**Task goal**
Will you return, word for word, only the lines from the top of the data below down to and including the one with "## Description"?

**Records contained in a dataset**
________

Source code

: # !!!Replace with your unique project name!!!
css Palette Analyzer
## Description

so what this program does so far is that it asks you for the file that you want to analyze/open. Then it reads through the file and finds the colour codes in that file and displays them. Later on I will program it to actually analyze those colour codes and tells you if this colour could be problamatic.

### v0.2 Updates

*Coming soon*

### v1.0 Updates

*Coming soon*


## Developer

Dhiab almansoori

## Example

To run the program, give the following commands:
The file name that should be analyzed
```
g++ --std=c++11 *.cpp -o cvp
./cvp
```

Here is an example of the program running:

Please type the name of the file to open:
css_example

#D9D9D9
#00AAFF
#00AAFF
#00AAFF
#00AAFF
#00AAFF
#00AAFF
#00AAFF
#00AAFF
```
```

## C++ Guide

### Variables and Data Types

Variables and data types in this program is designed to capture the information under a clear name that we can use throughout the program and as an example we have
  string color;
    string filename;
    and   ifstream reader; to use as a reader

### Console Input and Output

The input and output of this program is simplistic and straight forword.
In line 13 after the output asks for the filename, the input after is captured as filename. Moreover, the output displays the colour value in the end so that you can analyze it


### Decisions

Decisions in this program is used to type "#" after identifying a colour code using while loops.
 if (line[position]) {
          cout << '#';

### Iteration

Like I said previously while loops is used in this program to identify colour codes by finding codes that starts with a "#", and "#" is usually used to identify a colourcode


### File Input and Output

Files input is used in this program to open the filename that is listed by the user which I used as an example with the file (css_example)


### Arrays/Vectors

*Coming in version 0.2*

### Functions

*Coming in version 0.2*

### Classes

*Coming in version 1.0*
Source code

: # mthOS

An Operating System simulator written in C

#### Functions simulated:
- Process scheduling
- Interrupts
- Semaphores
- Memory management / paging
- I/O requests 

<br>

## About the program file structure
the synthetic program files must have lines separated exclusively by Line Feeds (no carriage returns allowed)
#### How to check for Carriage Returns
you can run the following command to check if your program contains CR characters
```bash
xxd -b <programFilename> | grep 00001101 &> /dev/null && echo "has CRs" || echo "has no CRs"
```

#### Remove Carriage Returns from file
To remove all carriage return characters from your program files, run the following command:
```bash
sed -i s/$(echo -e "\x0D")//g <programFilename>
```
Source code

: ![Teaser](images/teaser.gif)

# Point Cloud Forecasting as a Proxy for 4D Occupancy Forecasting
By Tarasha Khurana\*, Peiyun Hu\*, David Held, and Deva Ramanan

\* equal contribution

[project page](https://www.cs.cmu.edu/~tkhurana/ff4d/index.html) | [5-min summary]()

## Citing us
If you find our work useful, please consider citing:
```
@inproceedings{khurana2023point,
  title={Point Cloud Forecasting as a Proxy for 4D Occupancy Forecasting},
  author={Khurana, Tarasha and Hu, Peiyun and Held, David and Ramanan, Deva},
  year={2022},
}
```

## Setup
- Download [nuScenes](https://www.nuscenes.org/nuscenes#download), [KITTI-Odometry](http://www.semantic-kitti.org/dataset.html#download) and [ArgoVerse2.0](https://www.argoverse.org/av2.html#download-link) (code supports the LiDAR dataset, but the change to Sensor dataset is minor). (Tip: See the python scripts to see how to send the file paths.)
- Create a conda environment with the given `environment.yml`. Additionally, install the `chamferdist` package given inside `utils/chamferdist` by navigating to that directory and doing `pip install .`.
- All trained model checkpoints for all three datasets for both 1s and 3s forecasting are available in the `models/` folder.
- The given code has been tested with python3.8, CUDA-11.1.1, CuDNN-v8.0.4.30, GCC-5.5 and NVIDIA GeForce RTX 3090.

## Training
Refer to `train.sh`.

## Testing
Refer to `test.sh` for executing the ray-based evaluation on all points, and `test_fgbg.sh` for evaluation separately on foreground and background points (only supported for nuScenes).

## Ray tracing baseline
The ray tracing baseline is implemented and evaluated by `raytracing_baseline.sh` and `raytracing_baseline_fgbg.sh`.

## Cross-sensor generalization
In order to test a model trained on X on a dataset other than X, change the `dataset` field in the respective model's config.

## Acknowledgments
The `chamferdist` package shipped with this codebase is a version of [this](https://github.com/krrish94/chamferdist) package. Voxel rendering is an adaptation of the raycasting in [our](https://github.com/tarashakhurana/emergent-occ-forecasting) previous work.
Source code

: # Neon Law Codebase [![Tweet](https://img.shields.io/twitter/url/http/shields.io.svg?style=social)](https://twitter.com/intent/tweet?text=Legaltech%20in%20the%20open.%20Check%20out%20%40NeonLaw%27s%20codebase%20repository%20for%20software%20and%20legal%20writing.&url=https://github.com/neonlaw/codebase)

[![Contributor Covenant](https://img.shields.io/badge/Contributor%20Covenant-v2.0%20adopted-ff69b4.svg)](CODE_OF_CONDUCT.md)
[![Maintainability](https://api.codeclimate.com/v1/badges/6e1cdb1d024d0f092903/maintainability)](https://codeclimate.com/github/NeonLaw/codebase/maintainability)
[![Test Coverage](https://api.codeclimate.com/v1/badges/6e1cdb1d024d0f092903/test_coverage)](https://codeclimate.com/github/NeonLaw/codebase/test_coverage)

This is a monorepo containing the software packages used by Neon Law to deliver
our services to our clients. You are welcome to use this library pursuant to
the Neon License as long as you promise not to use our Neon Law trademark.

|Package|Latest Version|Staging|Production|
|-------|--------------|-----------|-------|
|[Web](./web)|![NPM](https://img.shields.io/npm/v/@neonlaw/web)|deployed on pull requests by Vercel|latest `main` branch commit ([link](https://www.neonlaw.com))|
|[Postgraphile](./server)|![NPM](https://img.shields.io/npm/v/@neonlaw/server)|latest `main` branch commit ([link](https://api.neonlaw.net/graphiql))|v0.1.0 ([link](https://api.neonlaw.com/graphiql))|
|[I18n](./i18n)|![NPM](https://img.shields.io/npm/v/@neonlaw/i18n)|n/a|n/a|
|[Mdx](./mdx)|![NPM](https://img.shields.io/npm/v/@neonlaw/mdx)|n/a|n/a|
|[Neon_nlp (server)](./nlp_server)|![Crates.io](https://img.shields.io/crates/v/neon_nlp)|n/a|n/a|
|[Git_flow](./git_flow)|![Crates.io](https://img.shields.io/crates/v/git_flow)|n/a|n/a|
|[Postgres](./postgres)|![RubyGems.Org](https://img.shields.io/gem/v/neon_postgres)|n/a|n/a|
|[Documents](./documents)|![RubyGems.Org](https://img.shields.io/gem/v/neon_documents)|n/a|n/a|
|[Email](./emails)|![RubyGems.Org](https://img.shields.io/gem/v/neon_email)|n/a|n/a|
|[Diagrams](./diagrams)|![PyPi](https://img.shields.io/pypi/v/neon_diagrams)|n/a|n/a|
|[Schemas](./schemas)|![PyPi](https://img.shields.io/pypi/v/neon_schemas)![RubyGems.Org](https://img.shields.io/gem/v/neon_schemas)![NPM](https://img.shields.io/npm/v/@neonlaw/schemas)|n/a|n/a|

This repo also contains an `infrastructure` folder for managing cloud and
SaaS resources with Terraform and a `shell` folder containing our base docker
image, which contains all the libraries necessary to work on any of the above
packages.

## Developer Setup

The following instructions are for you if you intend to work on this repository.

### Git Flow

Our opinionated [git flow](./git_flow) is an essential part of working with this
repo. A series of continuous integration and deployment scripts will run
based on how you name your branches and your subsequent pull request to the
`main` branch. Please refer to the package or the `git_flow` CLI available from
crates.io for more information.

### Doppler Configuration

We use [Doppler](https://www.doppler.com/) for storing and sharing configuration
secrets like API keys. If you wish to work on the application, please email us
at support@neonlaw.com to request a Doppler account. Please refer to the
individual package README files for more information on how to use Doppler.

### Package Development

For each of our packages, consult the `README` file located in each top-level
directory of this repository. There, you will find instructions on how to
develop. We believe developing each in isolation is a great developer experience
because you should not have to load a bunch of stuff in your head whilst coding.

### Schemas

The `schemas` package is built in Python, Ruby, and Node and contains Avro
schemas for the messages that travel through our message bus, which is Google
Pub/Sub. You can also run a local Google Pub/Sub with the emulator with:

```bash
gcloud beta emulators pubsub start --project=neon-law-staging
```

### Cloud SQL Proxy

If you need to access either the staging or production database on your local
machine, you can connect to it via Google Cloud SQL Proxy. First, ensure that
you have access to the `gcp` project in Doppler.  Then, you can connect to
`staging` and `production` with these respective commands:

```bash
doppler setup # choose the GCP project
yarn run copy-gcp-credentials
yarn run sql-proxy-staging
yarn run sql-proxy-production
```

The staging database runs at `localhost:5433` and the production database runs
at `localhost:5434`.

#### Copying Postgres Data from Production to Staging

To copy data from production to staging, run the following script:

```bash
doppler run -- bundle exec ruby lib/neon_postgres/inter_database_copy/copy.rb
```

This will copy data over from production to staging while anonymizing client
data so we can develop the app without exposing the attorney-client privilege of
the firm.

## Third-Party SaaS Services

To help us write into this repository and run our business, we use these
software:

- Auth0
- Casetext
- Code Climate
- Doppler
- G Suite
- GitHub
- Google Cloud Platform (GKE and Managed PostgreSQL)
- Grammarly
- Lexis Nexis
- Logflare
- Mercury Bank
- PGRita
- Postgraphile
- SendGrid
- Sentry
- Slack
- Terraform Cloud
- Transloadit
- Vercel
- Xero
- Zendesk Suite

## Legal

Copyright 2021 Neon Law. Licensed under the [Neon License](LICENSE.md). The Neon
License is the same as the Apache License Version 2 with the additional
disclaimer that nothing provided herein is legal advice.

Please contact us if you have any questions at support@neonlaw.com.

________

**Answer space**
Source code

: # !!!Replace with your unique project name!!!
css Palette Analyzer
## Description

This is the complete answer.